[gdal-dev] Using ogr2ogr with limited memory
Scott
public at postholer.com
Thu Sep 28 11:17:40 PDT 2023
Thanks for digging into that Even!
Can I create my new .fgb in sections?
If I limit the number of source rows with -sql, doing that multiple
times with -update, will it still build the entire R-tree when writing
to the destination?
I'm looking for a way to get the desired results.
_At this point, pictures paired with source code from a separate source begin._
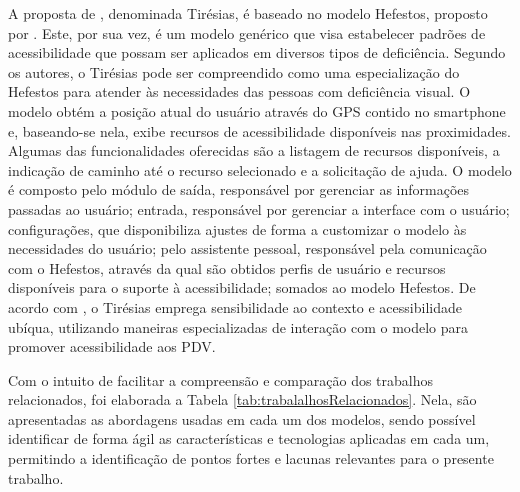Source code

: \documentclass[twoside,english,brazilian]{UNISINOSartigo}
\begin{document}
A proposta de , denominada Tirésias, é baseado no modelo Hefestos, proposto por . Este, por sua vez, é um modelo genérico que visa estabelecer padrões de acessibilidade que possam ser aplicados em diversos tipos de deficiência. Segundo os autores, o Tirésias pode ser compreendido como uma especialização do Hefestos para atender às necessidades das pessoas com deficiência visual. O modelo obtém a posição atual do usuário através do GPS contido no smartphone e, baseando-se nela, exibe recursos de acessibilidade disponíveis nas proximidades. Algumas das funcionalidades oferecidas são a listagem de recursos disponíveis, a indicação de caminho até o recurso selecionado e a solicitação de ajuda. O modelo é composto pelo módulo de saída, responsável por gerenciar as informações passadas ao usuário; entrada, responsável por gerenciar a interface com o usuário; configurações, que disponibiliza ajustes de forma a customizar o modelo às necessidades do usuário; pelo assistente pessoal, responsável pela comunicação com o Hefestos, através da qual são obtidos perfis de usuário e recursos disponíveis para o suporte à acessibilidade; somados ao modelo Hefestos. De acordo com , o Tirésias emprega sensibilidade ao contexto e acessibilidade ubíqua, utilizando maneiras especializadas de interação com o modelo para promover acessibilidade aos PDV.

Com o intuito de facilitar a compreensão e comparação dos trabalhos relacionados, foi elaborada a Tabela \ref{tab:trabalalhosRelacionados}. Nela, são apresentadas as abordagens usadas em cada um dos modelos, sendo possível identificar de forma ágil as características e tecnologias aplicadas em cada um, permitindo a identificação de pontos fortes e lacunas relevantes para o presente trabalho.
\end{document}
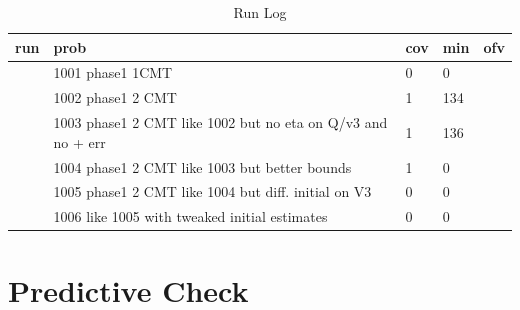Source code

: \begin{table}[!htpb]
 \caption[Run Log]{Run Log \label{runlog}}
 \begin{center}
  \begin{tabular}{rlllr}
    \hline \hline
   run & prob & cov & min & ofv \\ \hline
   \verb#1001# & 1001 phase1 1CMT                                            & 0 & 0   & \verb#2526.40# \\
   \verb#1002# & 1002 phase1 2 CMT                                           & 1 & 134 & \verb#2525.97# \\
   \verb#1003# & 1003 phase1 2 CMT like 1002 but no eta on Q/v3 and no + err & 1 & 136 & \verb#2570.47# \\
   \verb#1004# & 1004 phase1 2 CMT like 1003 but better bounds               & 1 & 0   & \verb#2570.45# \\
   \verb#1005# & 1005 phase1 2 CMT like 1004 but diff. initial on V3         & 0 & 0   & \verb#2405.92# \\
   \verb#1006# & 1006 like 1005 with tweaked initial estimates               & 0 & 0   & \verb#2405.92# \\ \hline
  \end{tabular}
 \end{center}
\end{table}\section{Predictive Check}
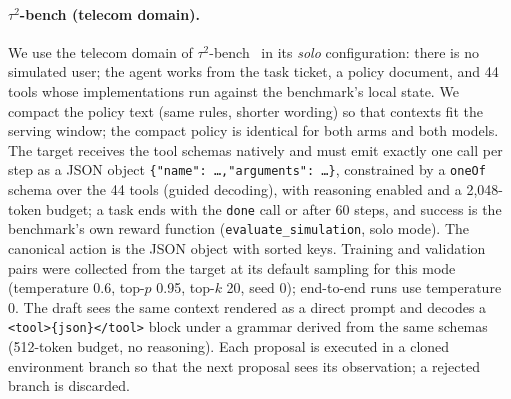 \paragraph{$\tau^2$-bench (telecom domain).}
We use the telecom domain of $\tau^2$-bench~\citep{tau2bench} in its
\emph{solo} configuration: there is no simulated user; the agent works from the
task ticket, a policy document, and 44 tools whose implementations run against
the benchmark's local state. We compact the policy text (same rules, shorter
wording) so that contexts fit the serving window; the compact policy is
identical for both arms and both models. The target receives the tool schemas
natively and must emit exactly one call per step as a JSON object
\texttt{\{"name":\,\ldots,"arguments":\,\ldots\}}, constrained by a
\texttt{oneOf} schema over the 44 tools (guided decoding), with reasoning
enabled and a 2{,}048-token budget; a task ends with the \texttt{done} call or
after 60 steps, and success is the benchmark's own reward function
(\texttt{evaluate\_simulation}, solo mode). The canonical action is the JSON
object with sorted keys. Training and validation pairs were collected from the
target at its default sampling for this mode (temperature 0.6, top-$p$ 0.95,
top-$k$ 20, seed 0); end-to-end runs use temperature 0. The draft sees the same
context rendered as a direct prompt and decodes a \texttt{<tool>\{json\}</tool>}
block under a grammar derived from the same schemas (512-token budget, no
reasoning). Each proposal is executed in a cloned environment branch so that
the next proposal sees its observation; a rejected branch is discarded.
On 9/28/23 11:04, Even Rouault wrote:
> ok, that now makes sense. Writing a .fgb files comes into those
> exceptions where RAM consumption might be important, as it involves
> building a packed Hilbert R-Tree in memory. With the current
> implementation, you need at least the number of features times some
> constant amount of RAM, at least to store the list of each feature
> bounding box + their offset in a temporary file. From what I can see
> this constant is at least 40 bytes. So in your particular case this
> requires at least 145459485 * 40 = 5.5 GB of RAM. And probably (not
> totally sure) twice that to store this initial list and the tree itself.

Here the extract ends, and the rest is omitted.